Description of the task:
Write out the entries below exactly, from the first line to the one with "into a FLMFR", both ends included.

Start of Records

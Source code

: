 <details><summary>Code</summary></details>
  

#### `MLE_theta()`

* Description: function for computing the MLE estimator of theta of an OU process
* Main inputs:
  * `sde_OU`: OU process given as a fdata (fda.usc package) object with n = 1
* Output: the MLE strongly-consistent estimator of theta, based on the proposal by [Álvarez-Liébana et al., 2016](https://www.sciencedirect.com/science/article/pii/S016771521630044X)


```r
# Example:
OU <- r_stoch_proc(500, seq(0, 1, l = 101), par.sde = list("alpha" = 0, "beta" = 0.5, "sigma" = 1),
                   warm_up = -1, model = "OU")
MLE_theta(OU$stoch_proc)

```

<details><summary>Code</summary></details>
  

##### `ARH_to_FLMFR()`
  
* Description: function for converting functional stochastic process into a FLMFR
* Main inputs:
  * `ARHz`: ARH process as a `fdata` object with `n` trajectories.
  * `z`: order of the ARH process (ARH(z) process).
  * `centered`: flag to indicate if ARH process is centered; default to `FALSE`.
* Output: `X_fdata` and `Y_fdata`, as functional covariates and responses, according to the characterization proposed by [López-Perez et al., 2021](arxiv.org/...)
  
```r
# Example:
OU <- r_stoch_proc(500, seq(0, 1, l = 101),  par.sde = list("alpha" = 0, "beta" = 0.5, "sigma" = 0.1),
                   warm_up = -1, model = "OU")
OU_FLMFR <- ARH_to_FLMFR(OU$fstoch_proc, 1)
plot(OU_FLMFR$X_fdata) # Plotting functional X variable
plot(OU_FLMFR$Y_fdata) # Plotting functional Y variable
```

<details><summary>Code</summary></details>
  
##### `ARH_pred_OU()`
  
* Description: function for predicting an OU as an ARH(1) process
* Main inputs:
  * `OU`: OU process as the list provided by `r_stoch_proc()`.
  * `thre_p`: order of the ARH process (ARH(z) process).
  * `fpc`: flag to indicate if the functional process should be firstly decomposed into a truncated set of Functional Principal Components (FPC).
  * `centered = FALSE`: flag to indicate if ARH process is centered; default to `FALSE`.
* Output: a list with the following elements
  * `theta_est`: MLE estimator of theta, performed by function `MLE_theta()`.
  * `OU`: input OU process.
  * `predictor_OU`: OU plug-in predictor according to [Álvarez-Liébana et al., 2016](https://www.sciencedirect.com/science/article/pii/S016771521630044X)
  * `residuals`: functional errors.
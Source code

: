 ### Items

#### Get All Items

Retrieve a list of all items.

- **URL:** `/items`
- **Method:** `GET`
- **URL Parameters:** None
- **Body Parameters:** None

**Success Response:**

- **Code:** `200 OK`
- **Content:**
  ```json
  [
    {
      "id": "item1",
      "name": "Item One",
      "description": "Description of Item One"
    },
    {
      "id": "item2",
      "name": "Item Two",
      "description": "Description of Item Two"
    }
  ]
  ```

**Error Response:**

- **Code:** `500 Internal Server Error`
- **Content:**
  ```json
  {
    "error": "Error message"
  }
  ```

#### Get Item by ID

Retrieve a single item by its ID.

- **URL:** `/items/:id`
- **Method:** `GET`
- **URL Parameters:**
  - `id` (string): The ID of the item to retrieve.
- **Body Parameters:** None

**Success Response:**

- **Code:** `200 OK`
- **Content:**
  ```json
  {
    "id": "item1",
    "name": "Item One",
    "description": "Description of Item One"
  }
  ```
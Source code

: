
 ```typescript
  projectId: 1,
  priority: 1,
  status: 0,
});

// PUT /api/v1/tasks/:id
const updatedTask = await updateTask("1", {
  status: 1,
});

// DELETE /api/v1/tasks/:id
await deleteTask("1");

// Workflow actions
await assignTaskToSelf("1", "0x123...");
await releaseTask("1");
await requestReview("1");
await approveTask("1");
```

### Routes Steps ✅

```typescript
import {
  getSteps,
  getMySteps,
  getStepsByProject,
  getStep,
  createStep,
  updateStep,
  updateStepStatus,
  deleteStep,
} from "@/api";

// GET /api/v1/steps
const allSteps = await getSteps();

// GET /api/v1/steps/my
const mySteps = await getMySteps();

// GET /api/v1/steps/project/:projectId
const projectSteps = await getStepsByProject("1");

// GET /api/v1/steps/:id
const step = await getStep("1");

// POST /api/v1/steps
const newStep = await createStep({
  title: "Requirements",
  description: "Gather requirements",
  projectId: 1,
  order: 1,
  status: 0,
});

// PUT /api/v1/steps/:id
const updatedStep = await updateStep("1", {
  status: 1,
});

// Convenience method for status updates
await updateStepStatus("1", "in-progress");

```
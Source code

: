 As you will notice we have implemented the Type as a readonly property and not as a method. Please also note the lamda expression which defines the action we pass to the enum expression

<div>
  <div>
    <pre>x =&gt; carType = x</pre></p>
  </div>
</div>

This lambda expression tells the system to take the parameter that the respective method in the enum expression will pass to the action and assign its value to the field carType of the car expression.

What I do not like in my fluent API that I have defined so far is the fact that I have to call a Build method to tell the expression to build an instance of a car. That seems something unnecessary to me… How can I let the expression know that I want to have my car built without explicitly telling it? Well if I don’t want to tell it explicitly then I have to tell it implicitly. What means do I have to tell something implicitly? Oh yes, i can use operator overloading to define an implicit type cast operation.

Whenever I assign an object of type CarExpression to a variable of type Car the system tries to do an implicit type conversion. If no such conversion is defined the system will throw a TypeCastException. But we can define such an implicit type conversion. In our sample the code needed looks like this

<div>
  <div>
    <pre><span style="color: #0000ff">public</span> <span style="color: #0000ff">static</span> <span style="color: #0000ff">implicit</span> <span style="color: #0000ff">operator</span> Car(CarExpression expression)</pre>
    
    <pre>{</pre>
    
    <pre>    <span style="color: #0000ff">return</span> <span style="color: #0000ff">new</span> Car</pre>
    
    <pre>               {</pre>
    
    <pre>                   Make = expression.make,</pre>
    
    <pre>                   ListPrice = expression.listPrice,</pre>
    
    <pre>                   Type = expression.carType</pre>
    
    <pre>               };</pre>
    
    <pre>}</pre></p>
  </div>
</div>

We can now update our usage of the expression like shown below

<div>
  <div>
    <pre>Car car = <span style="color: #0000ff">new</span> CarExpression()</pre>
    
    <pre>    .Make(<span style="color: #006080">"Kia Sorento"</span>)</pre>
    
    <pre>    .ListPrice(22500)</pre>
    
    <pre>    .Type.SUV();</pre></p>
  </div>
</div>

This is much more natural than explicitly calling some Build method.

End of Records

Task response:
Source code

: <details><summary>Code</summary></details>
  

#### `MLE_theta()`

* Description: function for computing the MLE estimator of theta of an OU process
* Main inputs:
  * `sde_OU`: OU process given as a fdata (fda.usc package) object with n = 1
* Output: the MLE strongly-consistent estimator of theta, based on the proposal by [Álvarez-Liébana et al., 2016](https://www.sciencedirect.com/science/article/pii/S016771521630044X)


```r
# Example:
OU <- r_stoch_proc(500, seq(0, 1, l = 101), par.sde = list("alpha" = 0, "beta" = 0.5, "sigma" = 1),
                   warm_up = -1, model = "OU")
MLE_theta(OU$stoch_proc)

```

<details><summary>Code</summary></details>
  

##### `ARH_to_FLMFR()`
  
* Description: function for converting functional stochastic process into a FLMFR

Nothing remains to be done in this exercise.